Top of Provided data
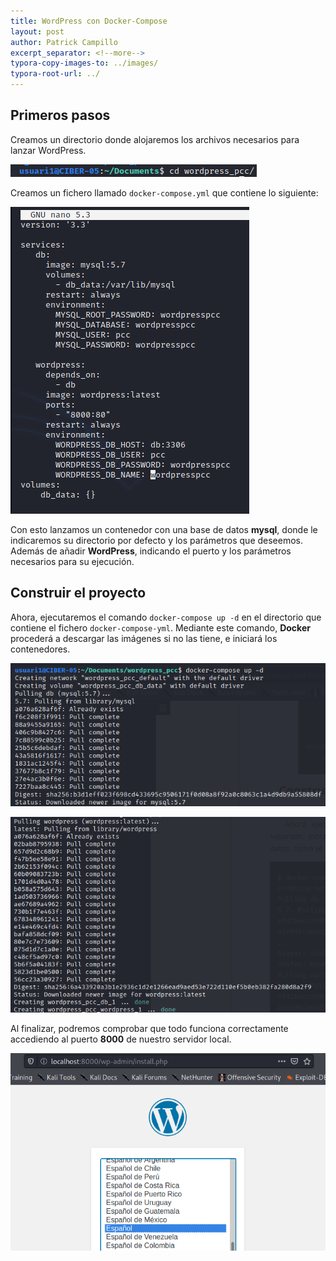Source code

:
 ```yaml
---
title: WordPress con Docker-Compose
layout: post
author: Patrick Campillo
excerpt_separator: <!--more-->
typora-copy-images-to: ../images/
typora-root-url: ../
---
```


## Primeros pasos

Creamos un directorio donde alojaremos los archivos necesarios para lanzar WordPress.

![](/images/wordpress/1.png)



Creamos un fichero llamado `docker-compose.yml` que contiene lo siguiente:

![](/images/wordpress/2.png)



Con esto lanzamos un contenedor con una base de datos **mysql**, donde le indicaremos su directorio por defecto y los parámetros que deseemos. Además de añadir **WordPress**, indicando el puerto y los parámetros necesarios para su ejecución.







## Construir el proyecto

Ahora, ejecutaremos el comando `docker-compose up -d` en el directorio que contiene el fichero `docker-compose-yml`. Mediante este comando, **Docker** procederá a descargar las imágenes si no las tiene, e iniciará los contenedores.

![](/images/wordpress/3.png)

![](/images/wordpress/3-1.png)



Al finalizar, podremos comprobar que todo funciona correctamente accediendo al puerto **8000** de nuestro servidor local.

![](/images/wordpress/4.png)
Bottom of Provided data
* **What is being asked**
The answer is a bare number: how many lines of the records contain the string "necesarios"?

* **Finished task**
2